Task goal. If a line in the data below contains "cases", copy it.

Data supplied.
++++++++++++++++++++
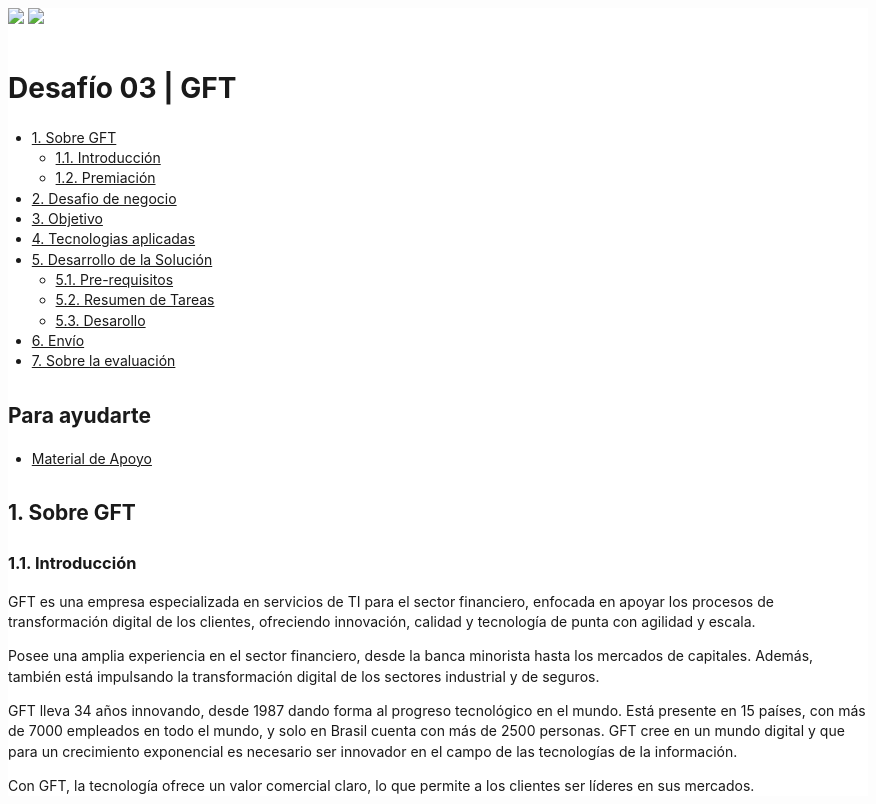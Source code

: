 [![](https://img.shields.io/badge/IBM%20Cloud-powered-blue.svg)](https://cloud.ibm.com)
[![](https://img.shields.io/discord/734849242153222221?logo=discord)](https://discord.gg/yJYmTGDWKH)

# Desafío 03 | GFT

- [1. Sobre GFT](#1-sobre-gft)
  - [1.1. Introducción](#11-introducción)
  - [1.2. Premiación](#12-premiación)
- [2. Desafio de negocio](#2-desafio-de-negocio)
- [3. Objetivo](#3-objetivo)
- [4. Tecnologias aplicadas](#4-tecnologias-aplicadas)
- [5. Desarrollo de la Solución](#5-desarrollo-de-la-solución)
  - [5.1. Pre-requisitos](#51-pre-requisitos)
  - [5.2. Resumen de Tareas](#52-resumen-de-tareas)
  - [5.3. Desarollo](#53-desarollo)
- [6. Envío](#6-envío)
- [7. Sobre la evaluación](#7-sobre-la-evaluación)

## Para ayudarte

- [Material de Apoyo](#materiales-de-apoyo)

## 1. Sobre GFT

### 1.1. Introducción

GFT es una empresa especializada en servicios de TI para el sector financiero, enfocada
en apoyar los procesos de transformación digital de los clientes, ofreciendo innovación,
calidad y tecnología de punta con agilidad y escala.

Posee una amplia experiencia en el sector financiero, desde la banca minorista hasta los
mercados de capitales. Además, también está impulsando la transformación digital de
los sectores industrial y de seguros.

GFT lleva 34 años innovando, desde 1987 dando forma al progreso tecnológico en el
mundo. Está presente en 15 países, con más de 7000 empleados en todo el mundo, y
solo en Brasil cuenta con más de 2500 personas. GFT cree en un mundo digital y que
para un crecimiento exponencial es necesario ser innovador en el campo de las
tecnologías de la información.

Con GFT, la tecnología ofrece un valor comercial claro, lo que permite a los clientes ser
líderes en sus mercados.

<div align="center">
    <a href="https://youtu.be/zxKtukevSHk">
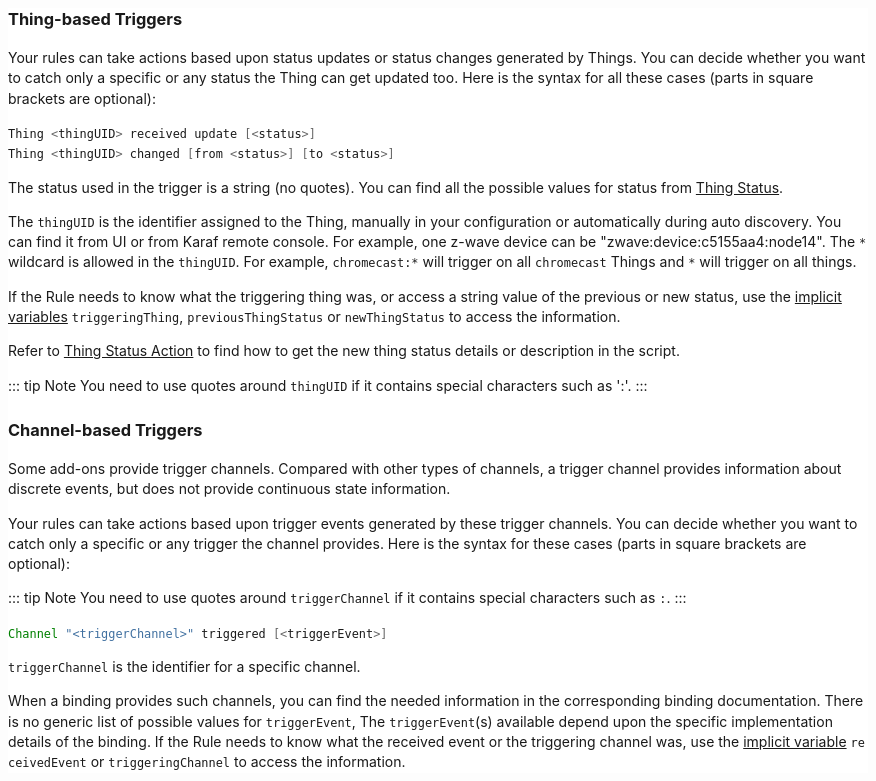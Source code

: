 ### Thing-based Triggers

Your rules can take actions based upon status updates or status changes generated by Things.
You can decide whether you want to catch only a specific or any status the Thing can get updated too.
Here is the syntax for all these cases (parts in square brackets are optional):

```java
Thing <thingUID> received update [<status>]
Thing <thingUID> changed [from <status>] [to <status>]
```

The status used in the trigger is a string (no quotes).
You can find all the possible values for status from [Thing Status](/docs/concepts/things.html).

The `thingUID` is the identifier assigned to the Thing, manually in your configuration or automatically during auto discovery.
You can find it from UI or from Karaf remote console.
For example, one z-wave device can be "zwave:device:c5155aa4:node14".
The `*` wildcard is allowed in the `thingUID`.
For example, `chromecast:*` will trigger on all `chromecast` Things and `*` will trigger on all things.

If the Rule needs to know what the triggering thing was, or access a string value of the previous or new status, use the [implicit variables]({{base}}/configuration/rules-dsl.html#implicit-variables-inside-the-execution-block) `triggeringThing`, `previousThingStatus` or `newThingStatus` to access the information.

Refer to [Thing Status Action](/docs/configuration/actions.html#thing-status-action) to find how to get the new thing status details or description in the script.

::: tip Note
You need to use quotes around `thingUID` if it contains special characters such as ':'.
:::

### Channel-based Triggers

Some add-ons provide trigger channels.
Compared with other types of channels, a trigger channel provides information about discrete events, but does not provide continuous state information.

Your rules can take actions based upon trigger events generated by these trigger channels.
You can decide whether you want to catch only a specific or any trigger the channel provides.
Here is the syntax for these cases (parts in square brackets are optional):

::: tip Note
You need to use quotes around `triggerChannel` if it contains special characters such as `:`.
:::

```java
Channel "<triggerChannel>" triggered [<triggerEvent>]
```

`triggerChannel` is the identifier for a specific channel.

When a binding provides such channels, you can find the needed information in the corresponding binding documentation.
There is no generic list of possible values for `triggerEvent`,
The `triggerEvent`(s) available depend upon the specific implementation details of the binding.
If the Rule needs to know what the received event or the triggering channel was, use the [implicit variable]({{base}}/configuration/rules-dsl.html#implicit-variables-inside-the-execution-block) `receivedEvent` or `triggeringChannel` to access the information.
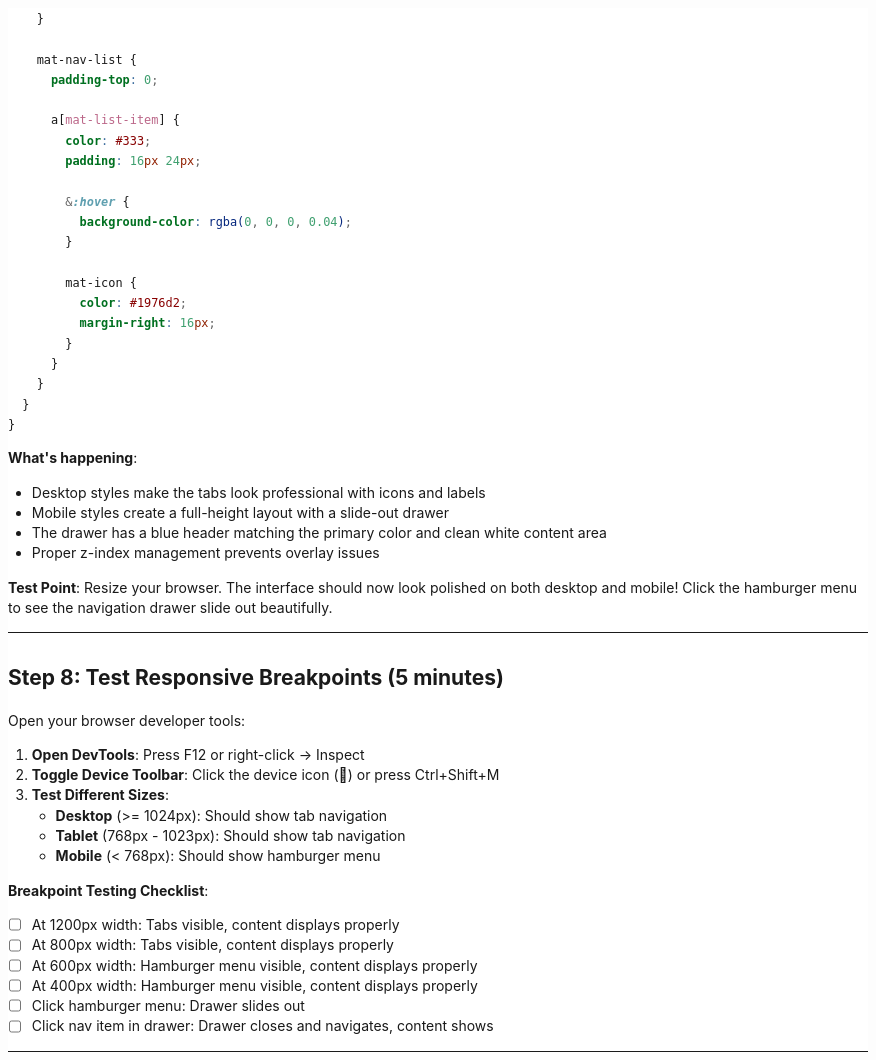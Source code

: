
 ```scss
    }
    
    mat-nav-list {
      padding-top: 0;
      
      a[mat-list-item] {
        color: #333;
        padding: 16px 24px;
        
        &:hover {
          background-color: rgba(0, 0, 0, 0.04);
        }
        
        mat-icon {
          color: #1976d2;
          margin-right: 16px;
        }
      }
    }
  }
}
```

**What's happening**: 
- Desktop styles make the tabs look professional with icons and labels
- Mobile styles create a full-height layout with a slide-out drawer
- The drawer has a blue header matching the primary color and clean white content area
- Proper z-index management prevents overlay issues

**Test Point**: Resize your browser. The interface should now look polished on both desktop and mobile! Click the hamburger menu to see the navigation drawer slide out beautifully.

---

## Step 8: Test Responsive Breakpoints (5 minutes)

Open your browser developer tools:

1. **Open DevTools**: Press F12 or right-click → Inspect
2. **Toggle Device Toolbar**: Click the device icon (📱) or press Ctrl+Shift+M
3. **Test Different Sizes**:
   - **Desktop** (>= 1024px): Should show tab navigation
   - **Tablet** (768px - 1023px): Should show tab navigation  
   - **Mobile** (< 768px): Should show hamburger menu

**Breakpoint Testing Checklist**:
- [ ] At 1200px width: Tabs visible, content displays properly
- [ ] At 800px width: Tabs visible, content displays properly
- [ ] At 600px width: Hamburger menu visible, content displays properly
- [ ] At 400px width: Hamburger menu visible, content displays properly
- [ ] Click hamburger menu: Drawer slides out
- [ ] Click nav item in drawer: Drawer closes and navigates, content shows

---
++++++++++++++++++++
Expected output.
Here is the syntax for all these cases (parts in square brackets are optional):
Here is the syntax for these cases (parts in square brackets are optional):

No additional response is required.